Optimizing a Week of Machine Learning Learning

post by Raemon · 2018-01-09T06:55:10.168Z · LW · GW · 2 comments

Contents

  Some plausible goals
  Time Allotted
  Possible Actions
    i. Textbook Reading
    ii. Practical Practice
    iii. Reading Papers 
  Questions I notice that'd help
    Employability of ML 
    How tractable is "stay up to date on AI developments", with a goal of AI Safety? 
None
2 comments

status: rough braindump. doesn't really attempt to communicate my background assumptions.

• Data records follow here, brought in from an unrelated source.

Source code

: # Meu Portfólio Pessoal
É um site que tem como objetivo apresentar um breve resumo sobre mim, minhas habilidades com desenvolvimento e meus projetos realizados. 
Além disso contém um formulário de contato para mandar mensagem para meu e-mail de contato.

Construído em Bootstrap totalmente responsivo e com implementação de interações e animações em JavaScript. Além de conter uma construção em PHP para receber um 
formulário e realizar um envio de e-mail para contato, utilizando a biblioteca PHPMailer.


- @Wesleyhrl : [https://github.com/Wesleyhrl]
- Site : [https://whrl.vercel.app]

tldr: help Raemon optimize a week of Machine Learning reading/practice, with an eye for relevance towards understanding and/or helping with AI safety

I'd like to spend some time in January learning some cursory stuff about machine learning.

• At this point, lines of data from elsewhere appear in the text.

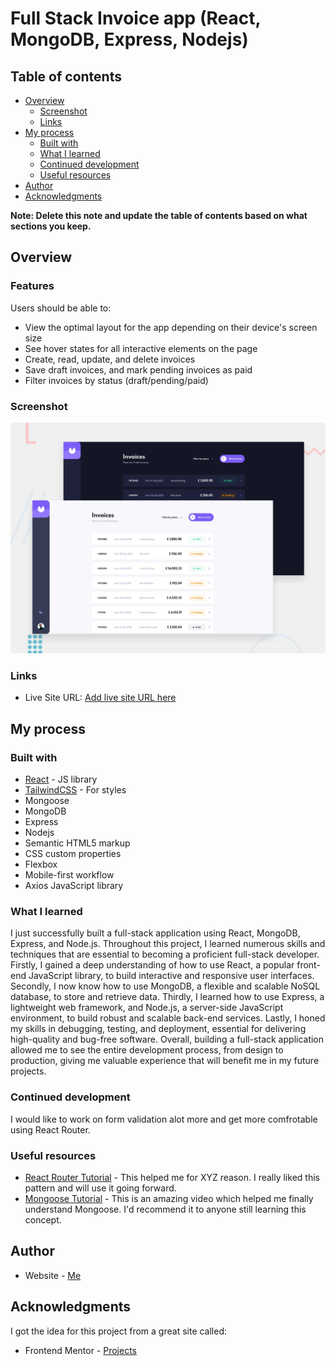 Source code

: # Full Stack Invoice app (React, MongoDB, Express, Nodejs)


## Table of contents

- [Overview](#overview)
  - [Screenshot](#screenshot)
  - [Links](#links)
- [My process](#my-process)
  - [Built with](#built-with)
  - [What I learned](#what-i-learned)
  - [Continued development](#continued-development)
  - [Useful resources](#useful-resources)
- [Author](#author)
- [Acknowledgments](#acknowledgments)

**Note: Delete this note and update the table of contents based on what sections you keep.**

## Overview

  ### Features

Users should be able to:

- View the optimal layout for the app depending on their device's screen size
- See hover states for all interactive elements on the page
- Create, read, update, and delete invoices
- Save draft invoices, and mark pending invoices as paid
- Filter invoices by status (draft/pending/paid)

### Screenshot

![](./preview.jpg)


### Links

- Live Site URL: [Add live site URL here](https://your-live-site-url.com)

## My process

### Built with

- [React](https://reactjs.org/) - JS library
- [TailwindCSS](https://tailwindcss.com/) - For styles
- Mongoose
- MongoDB
- Express
- Nodejs
- Semantic HTML5 markup
- CSS custom properties
- Flexbox
- Mobile-first workflow
- Axios JavaScript library

### What I learned

I just successfully built a full-stack application using React, MongoDB, Express, and Node.js. Throughout this project, I learned numerous skills and techniques that are essential to becoming a proficient full-stack developer. Firstly, I gained a deep understanding of how to use React, a popular front-end JavaScript library, to build interactive and responsive user interfaces. Secondly, I now know how to use MongoDB, a flexible and scalable NoSQL database, to store and retrieve data. Thirdly, I learned how to use Express, a lightweight web framework, and Node.js, a server-side JavaScript environment, to build robust and scalable back-end services. Lastly, I honed my skills in debugging, testing, and deployment, essential for delivering high-quality and bug-free software. Overall, building a full-stack application allowed me to see the entire development process, from design to production, giving me valuable experience that will benefit me in my future projects.

### Continued development

I would like to work on form validation alot more and get more comfrotable using React Router.

### Useful resources

- [React Router Tutorial](https://youtu.be/Ul3y1LXxzdU) - This helped me for XYZ reason. I really liked this pattern and will use it going forward.
- [Mongoose Tutorial](https://www.youtube.com/watch?v=DZBGEVgL2eE) - This is an amazing video which helped me finally understand Mongoose. I'd recommend it to anyone still learning this concept.


## Author

- Website - [Me](https://github.com/emmanuelmav/)

## Acknowledgments

I got the idea for this project from a great site called:
- Frontend Mentor - [Projects](https://www.frontendmentor.io/)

I currently know "the layman's gist" of what Machine Learning, Reinforcement Learning and Neural Networks mean, but nothing about how to apply them.

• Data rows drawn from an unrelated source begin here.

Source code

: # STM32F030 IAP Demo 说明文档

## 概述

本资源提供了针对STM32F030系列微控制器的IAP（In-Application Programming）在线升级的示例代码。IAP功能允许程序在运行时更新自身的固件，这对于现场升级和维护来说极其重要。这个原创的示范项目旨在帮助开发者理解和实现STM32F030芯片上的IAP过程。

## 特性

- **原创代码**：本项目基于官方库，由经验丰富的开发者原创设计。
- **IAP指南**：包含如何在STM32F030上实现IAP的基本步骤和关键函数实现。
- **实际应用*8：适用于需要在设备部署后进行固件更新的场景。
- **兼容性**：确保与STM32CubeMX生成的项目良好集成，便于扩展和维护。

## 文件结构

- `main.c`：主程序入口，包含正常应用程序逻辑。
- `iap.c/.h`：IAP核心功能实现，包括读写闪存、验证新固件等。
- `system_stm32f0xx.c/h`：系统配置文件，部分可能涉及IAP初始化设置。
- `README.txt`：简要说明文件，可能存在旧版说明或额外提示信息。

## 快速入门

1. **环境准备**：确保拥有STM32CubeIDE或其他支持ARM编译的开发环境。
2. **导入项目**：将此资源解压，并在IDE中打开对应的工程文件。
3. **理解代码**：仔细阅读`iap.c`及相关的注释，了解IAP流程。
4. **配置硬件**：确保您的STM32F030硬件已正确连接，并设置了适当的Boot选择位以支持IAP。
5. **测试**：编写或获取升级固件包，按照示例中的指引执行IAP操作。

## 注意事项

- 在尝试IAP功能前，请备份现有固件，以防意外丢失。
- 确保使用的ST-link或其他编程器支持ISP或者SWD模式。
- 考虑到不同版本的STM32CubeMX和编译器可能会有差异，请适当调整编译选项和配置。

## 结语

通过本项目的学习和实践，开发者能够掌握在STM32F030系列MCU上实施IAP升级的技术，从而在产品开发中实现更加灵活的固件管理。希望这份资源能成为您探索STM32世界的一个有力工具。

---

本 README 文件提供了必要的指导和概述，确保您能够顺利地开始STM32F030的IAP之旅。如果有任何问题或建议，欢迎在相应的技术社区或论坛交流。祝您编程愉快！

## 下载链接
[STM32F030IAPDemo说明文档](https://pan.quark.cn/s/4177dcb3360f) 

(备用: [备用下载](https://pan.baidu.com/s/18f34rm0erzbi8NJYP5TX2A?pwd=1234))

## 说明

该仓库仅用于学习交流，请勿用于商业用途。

My coding background is in web development.

I have no math bathground.

Some plausible goals

(I'm not actually sure which of these should be highest priority, listed approximately in the order the occurred to me)

Goal 1 Gain some literacy in ML stuff for purposes of understanding technological developments relevant to AI safety. Subgoals:

Goal 2: I know of at least a few positions currently for "ML technician that assists a researcher" (the ones I know of are AI safety related, and I have an impression that non-AI-Safety positions might exist as well, or in the future). I want to explore whether this is a plausible thing I might become competent enough at to be hireable.

Depending on how the field of Machine Learning is shaped, this might be something I want to do just to keep up with the world in general for career purposes, or it might be a set of skills useful for projects I care about.

Goal 3: After a brief bit of reading, it became clear this would involve re-acquainting myself with mathematical notation, which currently makes my eyes glaze over. It seemed like re-training that skill might at least make it possible to skim papers and have a rough idea of what they say, and this might be useful even if I don't pursue this professionally.

Time Allotted

Right now I don't have huge amounts of time for this, but will be dedicating the third week of January to putting as much effort into it as I can. (Realistically I'm guessing 5 hours a day of serious effort). Prior to 3rd week of January I'll be doing a few 1-hour sessions of work in the evening

So, goal is to optimize approximately 40 hours total of learning, mostly aiming for "explore value" to verify if I should spend additional time later.

Possible Actions

Things that easily occur to me are:

i. Textbook Reading

ii. Practical Practice

iii. Reading Papers

Questions I notice that'd help

Underlying:

Employability of ML

How tractable is "stay up to date on AI developments", with a goal of AI Safety?

Motivational questions - what sorts of projects could I do that'd feel like I accomplished something? (I'm a big fan of using projects to learn things, although also a big fan of tutorials giving you superpowers. dunno)

2 comments

Comments sorted by top scores.

comment by Gyrodiot · 2018-01-09T09:16:03.237Z · LW(p) · GW(p)

Hi Raemon! This is a topic I'm very bad ad writing structured answers about, and much better at chatting about, because there are tons of things to say and I'd need more details to know how to steer my advice.

That being said, I recommend you this repository for resources, aimed at people with a tech, but not necessarily math, background. Reading though some of the guides there should help you solve some of your last-section questions.

I'd say that staying up to date on AI developments with a goal of AI safety is entirely tractable as long as you're not looking for the particular techniques that will lead to unsafe AI. Most AI literature is entirely disconnected from AI safety concerns, and if you dive into the field enough, you will become proficient enough to understand the papers that are relevant to safety concerns.

Cute little ML projects almost always have hidden depths, if you're dealing with real-world data. I suggest to try them after tutorials, not as tutorials, so that you'll be able to split whatever you're trying to do in manageable chunks (and understand why things fail or succeed).

I wish you the best for your endeavor!

Replies from: Raemon
comment by Raemon · 2018-01-09T23:09:58.550Z · LW(p) · GW(p)

Thanks! That repository looks helpful.